Akhirnya ia memutuskan untuk membuat omlet sebagai pendamping nasi gorengnya
agar semua kebagian. Semua terlihat puas dan senang dengan masakan Andin untuk
sarapan pagi ini. Bimo bahkan sudah melirik nasi goreng di piring Andin yang
masih banyak.
"Makasih ya sarapannya, papa berangkat
dulu." ucap pak Hendro sambil menyalimi Andin dan Bimo. "Sarapan tiap
pagi kayak gini kan jadi semangat! " puji pak Hendro lagi yang membuat
Andin tersipu.
Andin gemesin... Batin Bimo.
"Mama anter papa kedepan dulu ya..."
pamit bu Alin yang di angguki Bimo dan Andin.
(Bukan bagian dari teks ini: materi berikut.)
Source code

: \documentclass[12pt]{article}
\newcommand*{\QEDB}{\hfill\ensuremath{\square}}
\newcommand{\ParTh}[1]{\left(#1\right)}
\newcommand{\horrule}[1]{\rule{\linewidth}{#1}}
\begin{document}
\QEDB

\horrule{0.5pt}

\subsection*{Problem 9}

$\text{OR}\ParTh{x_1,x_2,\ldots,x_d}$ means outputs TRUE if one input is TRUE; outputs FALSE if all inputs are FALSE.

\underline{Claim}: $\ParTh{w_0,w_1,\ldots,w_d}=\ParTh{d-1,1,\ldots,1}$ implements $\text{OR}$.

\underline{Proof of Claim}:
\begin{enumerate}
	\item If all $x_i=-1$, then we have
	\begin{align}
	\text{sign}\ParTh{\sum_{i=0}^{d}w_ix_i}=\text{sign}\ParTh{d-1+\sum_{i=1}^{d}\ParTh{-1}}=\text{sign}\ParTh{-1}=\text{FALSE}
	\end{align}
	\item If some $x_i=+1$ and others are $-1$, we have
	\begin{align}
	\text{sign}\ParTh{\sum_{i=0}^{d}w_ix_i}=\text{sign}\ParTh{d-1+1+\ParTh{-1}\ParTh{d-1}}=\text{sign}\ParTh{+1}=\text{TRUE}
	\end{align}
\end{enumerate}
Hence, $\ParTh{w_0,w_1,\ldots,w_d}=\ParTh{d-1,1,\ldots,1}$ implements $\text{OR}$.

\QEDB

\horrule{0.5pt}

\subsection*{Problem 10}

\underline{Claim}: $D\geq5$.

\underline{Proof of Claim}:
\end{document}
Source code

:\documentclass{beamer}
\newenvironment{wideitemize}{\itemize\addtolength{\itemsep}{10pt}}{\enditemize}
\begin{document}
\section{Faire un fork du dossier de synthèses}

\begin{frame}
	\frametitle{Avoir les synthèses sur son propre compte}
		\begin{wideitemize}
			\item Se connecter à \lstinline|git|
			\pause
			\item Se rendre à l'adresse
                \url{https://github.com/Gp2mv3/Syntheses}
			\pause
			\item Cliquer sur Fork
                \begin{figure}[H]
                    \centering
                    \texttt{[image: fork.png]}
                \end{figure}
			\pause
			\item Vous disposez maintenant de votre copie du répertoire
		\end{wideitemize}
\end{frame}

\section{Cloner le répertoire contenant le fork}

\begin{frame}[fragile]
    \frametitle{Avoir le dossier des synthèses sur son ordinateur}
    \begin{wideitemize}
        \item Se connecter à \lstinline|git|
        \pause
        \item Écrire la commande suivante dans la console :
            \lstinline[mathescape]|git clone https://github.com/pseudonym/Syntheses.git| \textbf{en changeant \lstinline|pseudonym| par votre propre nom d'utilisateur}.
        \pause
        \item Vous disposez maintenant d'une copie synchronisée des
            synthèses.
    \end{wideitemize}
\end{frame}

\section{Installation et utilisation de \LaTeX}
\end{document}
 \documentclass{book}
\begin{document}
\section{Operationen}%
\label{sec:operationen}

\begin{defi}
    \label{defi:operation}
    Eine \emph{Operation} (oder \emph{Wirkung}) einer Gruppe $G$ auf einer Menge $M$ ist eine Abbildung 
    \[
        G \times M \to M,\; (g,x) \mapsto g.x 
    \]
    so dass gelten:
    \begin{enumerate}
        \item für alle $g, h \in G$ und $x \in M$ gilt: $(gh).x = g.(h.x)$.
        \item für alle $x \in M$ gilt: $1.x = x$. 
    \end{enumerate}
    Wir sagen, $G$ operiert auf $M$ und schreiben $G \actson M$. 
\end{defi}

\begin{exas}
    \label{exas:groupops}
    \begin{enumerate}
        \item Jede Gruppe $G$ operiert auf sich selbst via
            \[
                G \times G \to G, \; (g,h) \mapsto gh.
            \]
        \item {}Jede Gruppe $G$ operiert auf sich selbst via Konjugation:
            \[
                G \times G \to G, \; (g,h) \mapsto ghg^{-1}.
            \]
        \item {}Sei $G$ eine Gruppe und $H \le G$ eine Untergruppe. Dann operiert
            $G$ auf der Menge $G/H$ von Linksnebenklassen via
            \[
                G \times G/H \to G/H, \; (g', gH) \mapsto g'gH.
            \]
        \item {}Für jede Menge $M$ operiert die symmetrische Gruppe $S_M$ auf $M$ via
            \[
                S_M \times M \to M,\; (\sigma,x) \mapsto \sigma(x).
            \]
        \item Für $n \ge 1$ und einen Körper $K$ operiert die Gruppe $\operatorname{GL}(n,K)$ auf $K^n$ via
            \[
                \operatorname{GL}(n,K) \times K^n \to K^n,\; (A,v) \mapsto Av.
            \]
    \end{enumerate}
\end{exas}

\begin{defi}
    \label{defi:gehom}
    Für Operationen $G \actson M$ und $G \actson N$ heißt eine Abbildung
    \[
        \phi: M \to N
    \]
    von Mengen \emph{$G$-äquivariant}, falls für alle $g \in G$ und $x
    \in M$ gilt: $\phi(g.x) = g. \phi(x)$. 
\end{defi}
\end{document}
Andin langsung mengganti sendoknya dan membawa
piring nasi gorengnya ke kamar Silvia tanpa memperhatikan Bimo. Tak selang lama
Andin langsung keluar dan mengambilkan sebotol air mineral dingin untuk Silvia.
Bimo hanya menghela nafas melihat Andin yang ternyata memperhatikan Silvia
juga.
"Gapapa kan Mas? " tanya Andin
takut-takut pada Bimo.
"Dah kamu jalanin baru tanya... "
cibir Bimo yang membuat Andin sedikit murung. "Iya gapapa... " ucap
Bimo agar Andin tidak murung.
Andin sedikit tersenyum lalu merapikan meja
makan. Tak lama pembantu datang dengan tergopoh-gopoh lalu mengambil alih apa
yang di kerjakan Andin.
"Saya aja Non, nanti saya gak kerja kalo
Non semua yang ngerjain... " ucapnya takut dan khawatir.
Andin hanya mengangguk lalu membiarkannya
mengerjakan pekerjaannya.
"Aku ngantuk, kamar yuk! " ajak
Bimo.
"Mas, nanti mama mau ngajak aku
jalan-jalan boleh? " tanya Andin.
"Kapan? "
"Habis mandi.. "
"Gak ngantuk? "
Andin langsung menggeleng-geleng kepalanya.
"Yaudah gapapa... " ucap Bimo mengijinkan lalu cepat-cepat ke kamar karena merasa sudah salah bicara mengajak Andin tidur. Lagi pula Andin dan dirinya tidak tidur seranjang meskipun dalam kamar yang sama. Buat apa juga mengajaknya tidur.